WHAT IS NEEDED:
First find the line with "#### [【共产主义的终极目的】之十七" in the entries below, then set down exactly every line through the line with "#### [魔鬼在统治着我们的世界(28", that line included.

SOURCE MATERIAL:
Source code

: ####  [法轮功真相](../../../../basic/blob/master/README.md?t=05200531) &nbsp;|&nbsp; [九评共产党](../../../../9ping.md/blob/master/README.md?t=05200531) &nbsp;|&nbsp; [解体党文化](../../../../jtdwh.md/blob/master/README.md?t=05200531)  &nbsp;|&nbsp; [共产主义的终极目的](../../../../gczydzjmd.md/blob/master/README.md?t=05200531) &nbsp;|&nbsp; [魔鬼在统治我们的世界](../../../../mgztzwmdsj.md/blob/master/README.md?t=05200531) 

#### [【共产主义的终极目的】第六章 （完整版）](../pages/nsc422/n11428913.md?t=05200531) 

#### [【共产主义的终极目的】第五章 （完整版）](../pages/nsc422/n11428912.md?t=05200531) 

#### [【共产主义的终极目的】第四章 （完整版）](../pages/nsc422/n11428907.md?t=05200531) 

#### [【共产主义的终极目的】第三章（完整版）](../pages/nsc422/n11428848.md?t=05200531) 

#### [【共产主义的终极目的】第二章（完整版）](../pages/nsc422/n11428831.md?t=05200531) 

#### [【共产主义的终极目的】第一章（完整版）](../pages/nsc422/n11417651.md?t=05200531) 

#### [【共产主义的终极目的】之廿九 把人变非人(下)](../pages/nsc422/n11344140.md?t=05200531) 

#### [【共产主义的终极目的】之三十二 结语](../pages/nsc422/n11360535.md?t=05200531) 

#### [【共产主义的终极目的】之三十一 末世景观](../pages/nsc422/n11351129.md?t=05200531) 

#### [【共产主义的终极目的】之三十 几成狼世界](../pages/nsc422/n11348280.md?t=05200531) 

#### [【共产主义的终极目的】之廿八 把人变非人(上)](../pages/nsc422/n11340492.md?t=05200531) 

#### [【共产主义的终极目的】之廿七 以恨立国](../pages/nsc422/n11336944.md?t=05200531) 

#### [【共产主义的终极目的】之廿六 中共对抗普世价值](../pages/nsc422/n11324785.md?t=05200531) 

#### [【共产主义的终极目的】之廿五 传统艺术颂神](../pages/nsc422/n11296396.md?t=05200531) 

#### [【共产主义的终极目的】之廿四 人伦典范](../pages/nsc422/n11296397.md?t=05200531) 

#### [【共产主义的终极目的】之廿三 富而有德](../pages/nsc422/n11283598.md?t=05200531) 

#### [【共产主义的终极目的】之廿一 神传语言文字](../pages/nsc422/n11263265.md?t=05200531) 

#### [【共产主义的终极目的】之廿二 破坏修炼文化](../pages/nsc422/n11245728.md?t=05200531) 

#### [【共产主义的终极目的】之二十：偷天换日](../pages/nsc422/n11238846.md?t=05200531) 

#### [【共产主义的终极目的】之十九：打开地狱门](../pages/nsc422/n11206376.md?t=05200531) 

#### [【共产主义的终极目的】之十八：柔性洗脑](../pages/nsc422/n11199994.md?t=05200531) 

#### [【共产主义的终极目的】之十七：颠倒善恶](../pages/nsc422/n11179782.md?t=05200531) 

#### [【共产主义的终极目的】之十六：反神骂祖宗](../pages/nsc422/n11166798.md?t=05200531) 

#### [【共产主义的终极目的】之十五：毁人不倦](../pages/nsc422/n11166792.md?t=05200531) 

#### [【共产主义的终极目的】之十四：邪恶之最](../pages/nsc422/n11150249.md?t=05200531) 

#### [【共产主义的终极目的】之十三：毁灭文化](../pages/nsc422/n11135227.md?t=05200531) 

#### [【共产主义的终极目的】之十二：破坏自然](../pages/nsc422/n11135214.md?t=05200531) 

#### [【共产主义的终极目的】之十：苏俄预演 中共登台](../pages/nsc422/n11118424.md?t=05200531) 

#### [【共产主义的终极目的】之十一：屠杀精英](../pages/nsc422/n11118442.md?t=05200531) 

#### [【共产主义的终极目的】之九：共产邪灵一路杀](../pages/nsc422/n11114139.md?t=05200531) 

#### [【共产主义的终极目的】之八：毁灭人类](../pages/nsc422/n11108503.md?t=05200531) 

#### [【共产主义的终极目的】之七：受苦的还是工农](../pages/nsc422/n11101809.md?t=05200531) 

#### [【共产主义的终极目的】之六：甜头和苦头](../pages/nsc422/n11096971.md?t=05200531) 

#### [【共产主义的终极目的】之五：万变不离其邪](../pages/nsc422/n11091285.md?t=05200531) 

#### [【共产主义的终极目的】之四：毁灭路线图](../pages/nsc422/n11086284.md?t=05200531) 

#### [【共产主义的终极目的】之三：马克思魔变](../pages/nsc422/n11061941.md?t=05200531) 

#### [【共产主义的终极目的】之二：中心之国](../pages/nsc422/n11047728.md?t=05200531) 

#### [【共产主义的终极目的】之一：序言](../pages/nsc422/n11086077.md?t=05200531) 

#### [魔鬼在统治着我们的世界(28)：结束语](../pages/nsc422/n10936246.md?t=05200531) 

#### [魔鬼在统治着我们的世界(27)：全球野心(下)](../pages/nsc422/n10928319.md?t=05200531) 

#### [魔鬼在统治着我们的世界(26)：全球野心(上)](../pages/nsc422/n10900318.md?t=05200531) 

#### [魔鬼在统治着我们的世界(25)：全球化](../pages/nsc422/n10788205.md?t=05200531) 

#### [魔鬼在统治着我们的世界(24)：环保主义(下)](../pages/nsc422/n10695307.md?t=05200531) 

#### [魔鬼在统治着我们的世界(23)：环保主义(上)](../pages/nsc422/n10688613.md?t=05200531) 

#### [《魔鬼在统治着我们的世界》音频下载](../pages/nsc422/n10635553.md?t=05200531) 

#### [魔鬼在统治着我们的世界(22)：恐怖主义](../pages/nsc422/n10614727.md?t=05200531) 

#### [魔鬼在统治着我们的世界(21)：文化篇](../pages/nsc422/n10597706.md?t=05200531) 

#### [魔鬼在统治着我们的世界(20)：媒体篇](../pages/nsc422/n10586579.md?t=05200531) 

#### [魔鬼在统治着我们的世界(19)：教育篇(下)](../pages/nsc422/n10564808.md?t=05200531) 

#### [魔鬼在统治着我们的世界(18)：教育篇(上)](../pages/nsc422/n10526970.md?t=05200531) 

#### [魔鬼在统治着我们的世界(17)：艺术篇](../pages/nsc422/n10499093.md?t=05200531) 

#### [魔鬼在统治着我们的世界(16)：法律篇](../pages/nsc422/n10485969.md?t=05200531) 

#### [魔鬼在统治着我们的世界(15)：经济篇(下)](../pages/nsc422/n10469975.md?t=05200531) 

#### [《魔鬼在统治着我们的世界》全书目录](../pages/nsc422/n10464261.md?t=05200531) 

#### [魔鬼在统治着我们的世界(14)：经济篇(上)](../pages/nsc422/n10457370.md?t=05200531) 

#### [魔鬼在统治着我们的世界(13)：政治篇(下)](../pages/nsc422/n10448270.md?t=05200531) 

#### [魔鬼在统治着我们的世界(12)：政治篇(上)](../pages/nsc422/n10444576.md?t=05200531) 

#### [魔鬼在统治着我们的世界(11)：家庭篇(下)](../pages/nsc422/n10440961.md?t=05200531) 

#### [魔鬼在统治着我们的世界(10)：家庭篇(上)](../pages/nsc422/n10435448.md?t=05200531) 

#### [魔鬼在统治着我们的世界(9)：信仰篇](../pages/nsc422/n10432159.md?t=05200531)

ANSWER SECTION:
#### [【共产主义的终极目的】之十七：颠倒善恶](../pages/nsc422/n11179782.md?t=05200531) 

#### [【共产主义的终极目的】之十六：反神骂祖宗](../pages/nsc422/n11166798.md?t=05200531) 

#### [【共产主义的终极目的】之十五：毁人不倦](../pages/nsc422/n11166792.md?t=05200531) 

#### [【共产主义的终极目的】之十四：邪恶之最](../pages/nsc422/n11150249.md?t=05200531) 

#### [【共产主义的终极目的】之十三：毁灭文化](../pages/nsc422/n11135227.md?t=05200531) 

#### [【共产主义的终极目的】之十二：破坏自然](../pages/nsc422/n11135214.md?t=05200531) 

#### [【共产主义的终极目的】之十：苏俄预演 中共登台](../pages/nsc422/n11118424.md?t=05200531) 

#### [【共产主义的终极目的】之十一：屠杀精英](../pages/nsc422/n11118442.md?t=05200531) 

#### [【共产主义的终极目的】之九：共产邪灵一路杀](../pages/nsc422/n11114139.md?t=05200531) 

#### [【共产主义的终极目的】之八：毁灭人类](../pages/nsc422/n11108503.md?t=05200531) 

#### [【共产主义的终极目的】之七：受苦的还是工农](../pages/nsc422/n11101809.md?t=05200531) 

#### [【共产主义的终极目的】之六：甜头和苦头](../pages/nsc422/n11096971.md?t=05200531) 

#### [【共产主义的终极目的】之五：万变不离其邪](../pages/nsc422/n11091285.md?t=05200531) 

#### [【共产主义的终极目的】之四：毁灭路线图](../pages/nsc422/n11086284.md?t=05200531) 

#### [【共产主义的终极目的】之三：马克思魔变](../pages/nsc422/n11061941.md?t=05200531) 

#### [【共产主义的终极目的】之二：中心之国](../pages/nsc422/n11047728.md?t=05200531) 

#### [【共产主义的终极目的】之一：序言](../pages/nsc422/n11086077.md?t=05200531) 

#### [魔鬼在统治着我们的世界(28)：结束语](../pages/nsc422/n10936246.md?t=05200531) 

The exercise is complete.